In reality, however, they are a new and dangerous development in the use of force. Beyond the human toll—more than 80 individuals have been killed without due process over three months—and the risk that the strikes are a prelude to a direct U.S. military intervention in Venezuela, they signal a broader threat to security at home and abroad. The administration, by asserting its prerogative to use military force—not only without congressional authorization but also seemingly outside the law altogether—is tearing down the legal guardrails around the will of the U.S. president.

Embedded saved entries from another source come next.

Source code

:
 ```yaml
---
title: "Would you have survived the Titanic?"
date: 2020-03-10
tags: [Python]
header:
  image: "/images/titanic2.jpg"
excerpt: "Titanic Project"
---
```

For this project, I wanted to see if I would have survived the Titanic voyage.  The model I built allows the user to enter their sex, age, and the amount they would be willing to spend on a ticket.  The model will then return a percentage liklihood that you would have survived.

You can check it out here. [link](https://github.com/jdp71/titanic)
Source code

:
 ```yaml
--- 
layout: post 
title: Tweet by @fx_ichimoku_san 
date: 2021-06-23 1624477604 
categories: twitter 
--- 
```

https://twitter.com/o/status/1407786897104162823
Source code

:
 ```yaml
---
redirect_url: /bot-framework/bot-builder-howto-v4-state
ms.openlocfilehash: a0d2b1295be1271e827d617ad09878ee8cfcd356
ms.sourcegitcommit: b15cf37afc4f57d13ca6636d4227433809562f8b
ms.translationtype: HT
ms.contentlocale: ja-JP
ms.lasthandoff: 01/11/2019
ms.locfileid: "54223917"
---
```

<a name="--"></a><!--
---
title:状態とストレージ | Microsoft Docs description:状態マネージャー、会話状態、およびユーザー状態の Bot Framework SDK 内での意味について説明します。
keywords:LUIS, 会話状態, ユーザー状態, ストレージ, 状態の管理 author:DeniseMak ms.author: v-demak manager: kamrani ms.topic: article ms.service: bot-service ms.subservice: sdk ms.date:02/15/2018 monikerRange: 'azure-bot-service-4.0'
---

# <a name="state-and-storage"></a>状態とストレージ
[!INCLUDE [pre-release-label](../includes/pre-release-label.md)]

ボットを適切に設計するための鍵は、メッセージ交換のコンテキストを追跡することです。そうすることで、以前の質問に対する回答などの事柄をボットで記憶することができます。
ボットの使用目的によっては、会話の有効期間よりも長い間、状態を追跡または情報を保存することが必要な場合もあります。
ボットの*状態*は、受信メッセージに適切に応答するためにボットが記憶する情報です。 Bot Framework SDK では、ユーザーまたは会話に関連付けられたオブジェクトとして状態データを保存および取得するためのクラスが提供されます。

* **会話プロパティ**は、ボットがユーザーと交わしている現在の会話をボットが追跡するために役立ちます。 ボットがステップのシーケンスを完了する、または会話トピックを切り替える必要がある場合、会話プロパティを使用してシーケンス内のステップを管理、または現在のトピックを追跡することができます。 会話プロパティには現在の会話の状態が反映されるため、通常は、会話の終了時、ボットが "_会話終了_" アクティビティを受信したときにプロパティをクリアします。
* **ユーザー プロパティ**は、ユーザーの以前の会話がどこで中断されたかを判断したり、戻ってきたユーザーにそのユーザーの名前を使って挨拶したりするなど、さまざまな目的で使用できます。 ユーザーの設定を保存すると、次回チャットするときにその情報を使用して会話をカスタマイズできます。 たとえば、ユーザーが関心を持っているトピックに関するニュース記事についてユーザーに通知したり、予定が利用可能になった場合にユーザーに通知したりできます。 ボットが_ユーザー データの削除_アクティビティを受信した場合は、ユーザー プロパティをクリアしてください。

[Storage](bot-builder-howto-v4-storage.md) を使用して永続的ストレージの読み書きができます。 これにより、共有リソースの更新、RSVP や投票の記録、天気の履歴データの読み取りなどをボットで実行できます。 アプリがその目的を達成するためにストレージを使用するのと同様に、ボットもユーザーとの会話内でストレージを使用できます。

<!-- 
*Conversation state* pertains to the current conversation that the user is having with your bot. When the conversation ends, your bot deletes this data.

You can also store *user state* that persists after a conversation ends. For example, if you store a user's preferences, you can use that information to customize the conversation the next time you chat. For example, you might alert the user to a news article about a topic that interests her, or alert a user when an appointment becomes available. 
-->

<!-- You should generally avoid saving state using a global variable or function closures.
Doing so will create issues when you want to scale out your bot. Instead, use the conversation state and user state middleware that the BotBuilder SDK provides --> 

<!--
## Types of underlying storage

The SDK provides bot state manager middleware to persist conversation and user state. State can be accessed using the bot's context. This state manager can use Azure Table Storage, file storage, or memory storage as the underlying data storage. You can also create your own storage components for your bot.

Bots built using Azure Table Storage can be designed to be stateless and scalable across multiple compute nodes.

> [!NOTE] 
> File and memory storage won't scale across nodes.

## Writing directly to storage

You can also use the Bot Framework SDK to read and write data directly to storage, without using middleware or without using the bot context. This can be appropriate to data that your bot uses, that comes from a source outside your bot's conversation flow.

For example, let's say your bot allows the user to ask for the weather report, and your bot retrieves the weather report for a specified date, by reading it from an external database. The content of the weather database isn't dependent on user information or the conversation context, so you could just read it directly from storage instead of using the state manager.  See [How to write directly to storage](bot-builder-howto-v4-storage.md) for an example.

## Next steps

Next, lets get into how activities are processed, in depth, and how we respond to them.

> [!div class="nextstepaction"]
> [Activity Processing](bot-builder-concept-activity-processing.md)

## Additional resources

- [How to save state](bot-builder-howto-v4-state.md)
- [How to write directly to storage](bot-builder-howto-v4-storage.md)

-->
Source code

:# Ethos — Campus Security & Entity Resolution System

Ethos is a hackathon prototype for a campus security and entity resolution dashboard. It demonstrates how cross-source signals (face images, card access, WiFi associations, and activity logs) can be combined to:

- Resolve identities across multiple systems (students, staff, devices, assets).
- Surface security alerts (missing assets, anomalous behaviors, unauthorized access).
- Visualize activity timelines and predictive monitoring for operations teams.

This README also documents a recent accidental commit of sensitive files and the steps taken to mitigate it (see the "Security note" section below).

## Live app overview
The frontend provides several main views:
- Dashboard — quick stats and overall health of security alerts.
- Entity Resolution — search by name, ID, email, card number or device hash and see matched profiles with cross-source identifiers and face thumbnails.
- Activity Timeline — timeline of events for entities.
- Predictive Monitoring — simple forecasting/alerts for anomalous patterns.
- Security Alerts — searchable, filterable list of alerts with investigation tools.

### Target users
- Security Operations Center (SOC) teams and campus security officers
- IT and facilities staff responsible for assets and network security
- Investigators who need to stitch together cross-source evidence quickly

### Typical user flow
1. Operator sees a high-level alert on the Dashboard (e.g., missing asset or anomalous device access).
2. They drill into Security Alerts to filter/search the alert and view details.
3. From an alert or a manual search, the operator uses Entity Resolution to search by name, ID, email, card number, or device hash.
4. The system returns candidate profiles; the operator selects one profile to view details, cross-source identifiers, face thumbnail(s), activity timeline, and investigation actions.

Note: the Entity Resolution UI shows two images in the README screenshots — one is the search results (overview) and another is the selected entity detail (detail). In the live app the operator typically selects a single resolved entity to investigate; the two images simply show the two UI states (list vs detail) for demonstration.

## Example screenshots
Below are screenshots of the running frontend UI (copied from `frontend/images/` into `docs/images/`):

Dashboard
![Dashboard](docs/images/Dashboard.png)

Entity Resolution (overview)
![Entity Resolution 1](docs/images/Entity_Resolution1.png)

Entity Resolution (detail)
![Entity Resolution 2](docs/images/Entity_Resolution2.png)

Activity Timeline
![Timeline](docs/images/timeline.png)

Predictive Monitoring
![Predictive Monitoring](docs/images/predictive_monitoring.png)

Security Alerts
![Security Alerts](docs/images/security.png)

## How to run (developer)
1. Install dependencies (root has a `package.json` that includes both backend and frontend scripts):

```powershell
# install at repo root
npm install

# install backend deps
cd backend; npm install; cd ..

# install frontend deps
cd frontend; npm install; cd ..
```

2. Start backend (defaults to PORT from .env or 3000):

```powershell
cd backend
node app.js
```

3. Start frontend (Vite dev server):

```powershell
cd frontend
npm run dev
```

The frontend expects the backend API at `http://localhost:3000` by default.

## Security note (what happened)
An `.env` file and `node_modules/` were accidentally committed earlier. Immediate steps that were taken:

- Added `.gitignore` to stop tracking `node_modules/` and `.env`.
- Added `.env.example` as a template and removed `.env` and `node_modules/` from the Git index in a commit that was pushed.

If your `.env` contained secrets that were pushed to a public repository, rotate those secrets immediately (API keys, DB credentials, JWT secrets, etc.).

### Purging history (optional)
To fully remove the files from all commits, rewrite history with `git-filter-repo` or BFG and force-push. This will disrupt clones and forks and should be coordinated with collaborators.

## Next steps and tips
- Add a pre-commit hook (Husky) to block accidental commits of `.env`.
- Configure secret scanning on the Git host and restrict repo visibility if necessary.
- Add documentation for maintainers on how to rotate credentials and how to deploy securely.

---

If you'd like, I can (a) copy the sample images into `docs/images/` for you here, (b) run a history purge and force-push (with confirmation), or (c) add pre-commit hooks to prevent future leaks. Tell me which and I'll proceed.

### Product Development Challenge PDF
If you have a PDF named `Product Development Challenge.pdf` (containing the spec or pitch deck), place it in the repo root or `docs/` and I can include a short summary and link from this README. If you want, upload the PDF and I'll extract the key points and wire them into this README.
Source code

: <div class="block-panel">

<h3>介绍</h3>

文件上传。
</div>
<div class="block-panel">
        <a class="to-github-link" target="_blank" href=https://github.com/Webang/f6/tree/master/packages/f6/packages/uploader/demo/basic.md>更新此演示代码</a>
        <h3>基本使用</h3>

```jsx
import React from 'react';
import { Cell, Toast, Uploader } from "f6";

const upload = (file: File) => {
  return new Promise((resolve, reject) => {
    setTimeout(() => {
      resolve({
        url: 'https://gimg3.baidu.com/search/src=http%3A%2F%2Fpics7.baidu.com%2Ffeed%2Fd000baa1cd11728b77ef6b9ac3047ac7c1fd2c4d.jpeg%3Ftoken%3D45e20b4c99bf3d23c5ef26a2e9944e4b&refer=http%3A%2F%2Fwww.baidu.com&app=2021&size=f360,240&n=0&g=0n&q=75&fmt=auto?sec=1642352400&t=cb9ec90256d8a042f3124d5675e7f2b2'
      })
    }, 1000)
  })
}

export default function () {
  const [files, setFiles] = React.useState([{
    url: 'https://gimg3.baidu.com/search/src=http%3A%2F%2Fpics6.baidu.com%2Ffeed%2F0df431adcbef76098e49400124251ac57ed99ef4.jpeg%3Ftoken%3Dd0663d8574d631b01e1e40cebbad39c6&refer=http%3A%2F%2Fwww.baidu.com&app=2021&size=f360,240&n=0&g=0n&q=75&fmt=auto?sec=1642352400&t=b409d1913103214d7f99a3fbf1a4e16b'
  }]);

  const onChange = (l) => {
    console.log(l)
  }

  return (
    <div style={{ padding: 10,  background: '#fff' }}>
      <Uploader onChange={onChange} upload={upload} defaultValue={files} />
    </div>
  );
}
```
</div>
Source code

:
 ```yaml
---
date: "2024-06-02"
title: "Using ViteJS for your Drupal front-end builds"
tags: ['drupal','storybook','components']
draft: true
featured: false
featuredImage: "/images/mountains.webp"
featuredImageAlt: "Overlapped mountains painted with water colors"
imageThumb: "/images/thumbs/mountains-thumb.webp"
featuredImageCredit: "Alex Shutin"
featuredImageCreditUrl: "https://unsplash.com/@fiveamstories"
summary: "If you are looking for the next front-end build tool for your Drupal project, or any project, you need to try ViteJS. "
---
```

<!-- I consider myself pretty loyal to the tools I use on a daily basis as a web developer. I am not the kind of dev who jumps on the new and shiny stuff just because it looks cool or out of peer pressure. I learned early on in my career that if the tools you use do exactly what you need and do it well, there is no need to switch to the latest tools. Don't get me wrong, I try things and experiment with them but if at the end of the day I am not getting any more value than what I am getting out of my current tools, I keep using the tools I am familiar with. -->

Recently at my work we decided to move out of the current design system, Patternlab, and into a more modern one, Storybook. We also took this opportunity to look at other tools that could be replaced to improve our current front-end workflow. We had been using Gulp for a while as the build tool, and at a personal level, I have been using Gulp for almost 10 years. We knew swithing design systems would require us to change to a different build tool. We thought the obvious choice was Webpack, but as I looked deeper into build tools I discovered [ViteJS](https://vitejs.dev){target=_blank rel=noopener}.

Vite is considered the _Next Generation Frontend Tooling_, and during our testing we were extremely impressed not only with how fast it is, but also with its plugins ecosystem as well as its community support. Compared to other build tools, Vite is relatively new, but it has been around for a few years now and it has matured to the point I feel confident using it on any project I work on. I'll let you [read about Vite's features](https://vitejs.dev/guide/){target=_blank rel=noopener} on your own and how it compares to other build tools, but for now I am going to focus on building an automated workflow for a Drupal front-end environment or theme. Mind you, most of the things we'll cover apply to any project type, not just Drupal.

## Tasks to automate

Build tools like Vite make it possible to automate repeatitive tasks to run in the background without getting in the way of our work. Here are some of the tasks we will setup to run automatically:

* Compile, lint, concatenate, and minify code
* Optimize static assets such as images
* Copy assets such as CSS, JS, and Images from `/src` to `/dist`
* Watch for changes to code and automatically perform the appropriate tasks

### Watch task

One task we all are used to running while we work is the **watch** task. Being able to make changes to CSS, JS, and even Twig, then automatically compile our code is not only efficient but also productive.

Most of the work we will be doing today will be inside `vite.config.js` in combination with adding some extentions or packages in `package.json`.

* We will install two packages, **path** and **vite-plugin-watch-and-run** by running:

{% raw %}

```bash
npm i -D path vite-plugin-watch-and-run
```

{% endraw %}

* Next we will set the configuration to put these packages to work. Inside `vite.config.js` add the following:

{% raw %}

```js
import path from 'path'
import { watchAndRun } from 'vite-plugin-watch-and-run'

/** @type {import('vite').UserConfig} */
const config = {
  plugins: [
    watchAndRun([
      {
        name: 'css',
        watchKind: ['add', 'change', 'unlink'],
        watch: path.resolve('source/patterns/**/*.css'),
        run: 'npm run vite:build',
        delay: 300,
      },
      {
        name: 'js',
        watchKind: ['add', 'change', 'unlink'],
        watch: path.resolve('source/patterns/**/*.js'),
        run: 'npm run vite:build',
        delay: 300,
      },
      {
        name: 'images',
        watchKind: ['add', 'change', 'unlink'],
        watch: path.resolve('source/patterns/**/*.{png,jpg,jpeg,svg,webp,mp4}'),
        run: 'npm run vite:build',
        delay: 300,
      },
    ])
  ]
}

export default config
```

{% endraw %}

These attacks endanger the legal order both domestically and internationally. They suggest that the U.S. executive holds a license to kill—one that could potentially be wielded within U.S. borders. And internationally, this killing campaign damages the legal barriers that the United States itself helped build in order to restrain conflict and deadly violence. The United States’ turn against the law may well embolden other states to imitate it, possibly even by conducting their own extrajudicial killings. As Trump wields deadly force without constraints, he offers a model for lethal, lawless action, thereby posing a threat to international security that extends well beyond the Western Hemisphere.
WAVES OF TERROR
The Trump administration has repeatedly attempted to shoehorn its killing spree at sea into the framework of the U.S. war on terror, deploying terms such as narcoterrorists and “designated terrorist organizations” to characterize the individuals and entities it is targeting. Secretary of Defense Pete Hegseth has gone as far as to refer to these DTOs as the “Al Qaeda of the Western Hemisphere.” But as a legal matter, the maritime strikes are utterly distinct from the United States’ prior military campaigns against Islamic militants. On 9/11, the United States suffered an armed attack on its soil, which under international law gave it a right to self-defense. In response, in a resolution passed on September 12, 2001, the UN Security Council recognized that right. The United States has endured no similar attack to prompt this year’s maritime strikes, and neither the UN Security Council nor the broader international community has recognized the United States’ need to use lethal military force in response to drug trafficking. Indeed, in a 2023 congressional hearing, Richard Visek, then the top lawyer for the U.S. Department of State, noted that the State Department has never considered drug trafficking to constitute an armed attack. But the current Trump administration has simply asserted that, according to the president’s determination, there has been an armed attack against the United States. The administration has not publicly offered any analysis to substantiate that conclusion.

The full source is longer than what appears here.